Wakil Presiden Jusuf Kalla pun menilai Tito Karnavian adalah sosok yang tepat menjabat sebagai Kepala BNPT.

"Pelantikan itu biasa, ya Pak Tito orang yang tepat karena pengalamannya sejak di Densus (Detasemen Khusus Antiteror 88)," kata Wapres Kalla di Jakarta, Rabu.

Hal yang sama disampaikan oleh Ketua Komisi III DPR Bambang Soesatyo. "Keputusan itu sangat tepat dan menempatkannya di BNPT," katanya di Jakarta, Selasa.

Dia mengatakan Tito dilihat dari latar belakangnya memang sangat piawai di bidang antiteror.

"Pak Tito ketika memimpin Polda Metro Jaya menyelesaikan serangan teroris di Jalan MH Thamrin dalam waktu singkat," ujarnya.



Fokus Poso

Fokus pertama Tito menjadi Kepala BNPT adalah penanganan terorisme di Kabupaten Poso, Sulawesi Tengah.

"Saya akan fokus jangka pendek mengenai Poso," kata Tito kepada wartawan usai dilantik sebagai Kepala BNPT.

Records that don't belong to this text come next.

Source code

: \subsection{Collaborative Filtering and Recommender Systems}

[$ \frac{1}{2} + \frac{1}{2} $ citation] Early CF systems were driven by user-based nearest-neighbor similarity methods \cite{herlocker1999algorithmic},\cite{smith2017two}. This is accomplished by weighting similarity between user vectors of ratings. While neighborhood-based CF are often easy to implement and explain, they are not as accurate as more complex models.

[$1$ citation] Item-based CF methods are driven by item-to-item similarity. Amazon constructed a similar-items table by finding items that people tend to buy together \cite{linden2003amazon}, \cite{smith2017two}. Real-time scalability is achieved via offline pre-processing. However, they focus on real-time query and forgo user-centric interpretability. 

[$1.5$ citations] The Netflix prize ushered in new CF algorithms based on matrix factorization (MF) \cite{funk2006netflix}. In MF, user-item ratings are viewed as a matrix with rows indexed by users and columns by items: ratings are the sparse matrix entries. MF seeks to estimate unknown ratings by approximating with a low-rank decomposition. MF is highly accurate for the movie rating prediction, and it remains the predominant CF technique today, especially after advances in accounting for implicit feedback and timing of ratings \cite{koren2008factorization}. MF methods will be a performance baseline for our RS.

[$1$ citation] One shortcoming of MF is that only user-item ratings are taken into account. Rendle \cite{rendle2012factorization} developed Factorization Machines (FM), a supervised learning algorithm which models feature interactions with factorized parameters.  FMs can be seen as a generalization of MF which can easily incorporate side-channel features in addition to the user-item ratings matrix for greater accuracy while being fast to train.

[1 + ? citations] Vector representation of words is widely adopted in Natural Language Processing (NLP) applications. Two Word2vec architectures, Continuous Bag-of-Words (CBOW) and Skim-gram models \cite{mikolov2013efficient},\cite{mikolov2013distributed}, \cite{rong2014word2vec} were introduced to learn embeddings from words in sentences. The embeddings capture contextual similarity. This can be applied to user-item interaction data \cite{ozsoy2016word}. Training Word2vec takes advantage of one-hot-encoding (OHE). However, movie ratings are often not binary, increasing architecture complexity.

Ia mengatakan Polri dan TNI saat ini sedang menggelar Operasi Tinombala untuk menangkap kelompok teror pimpinan Santoso yang bersembunyi di daerah pegunungan di Poso.

"Operasi Tinombala sedang berjalan. Polri didukung TNI. Saya juga jadi fokus utama untuk itu. karena saya 1,5 tahun di sana dan saya malah sudah buat buku 500 halaman," kata mantan Kapolda Metro Jaya itu.

Ia mengaku tahu kondisi Poso dan banyak tahu peta situasi di Poso.

Yang perlu dilakukan saat ini adalah mempertajam posisi Brimob dan TNI yang sedang menggelar operasi Tinombala untuk memutus pasokan logistik dan informasi dari kawasan perkotaan.

"Itu tugas teman-teman intelijen dan BNPT, karena Poso itu spesifik. Itu daerah pascakonflik. Saya paham betul situasi kebatinan di sana. Perlu ada pendekatan dengan berbagai cara termasuk ekonomi dan masalah lapangan pekerjaan," katanya.



Rehabilitasi

Selain itu dia juga akan fokus pada upaya rehabilitasi napi terorisme sebab sejumlah napi ternyata mengendalikan aksi teror dari balik penjara.

Rehabilitasi para napi terorisme dinilai kurang berhasil sehingga masih banyak napi dan mantan napi yang terlibat kasus yang sama.

Tito mengatakan kasus latihan militer di Aceh dan bom Thamrin menunjukkan keterlibatan para napi terorisme.

"Rehab kita kurang bagus. Bayangkan saya pernah menangani operasi di kamp militer di Jantho, Aceh. Itu semua dilaksanakan tokoh-tokohnya yang merencanakan dalam Lapas Cipinang. Ada Abu Bakar Basyir, ada Maman Abdurahman, Wawan, Rois. Dul Matin pun datang ke situ," katanya.

Ia mengatakan Densus 88 Anti Teror Polri juga menemukan bahwa ledakan bom Thamrin direncanakan di dalam Lapas Nusa Kambangan, Cilacap, Jawa Tengah.

"Sehingga perlu ada penanganan dan rehabilitasi pascapenegakan hukum. Setelah masuk ke dalam penjara, itu harus ada kegiatan tertentu termasuk treatmen (penanganan) agar mereka tidak melakukan aksinya lagi atau tidak mempengaruhi atau setelah dilepas tidak kembali ke jaringannya," katanya.

Ia mengatakan rehabilitasi para napi terorisme akan menjadi salah satu fokus utama BNPT selain tetap fokus pencegahan, penanggulangan dan penindakan.

"Nah yang domain utama dari BNPT adalah pada pencegahan dan rehabilitasi. Ini dilakukan dengan melibatkan semua pihak karena tidak hanya satu instansi, bahkan tidak cukup dengan pemerintah. Harus juga dengan lembaga nonpemerintah, termasuk civil society," katanya.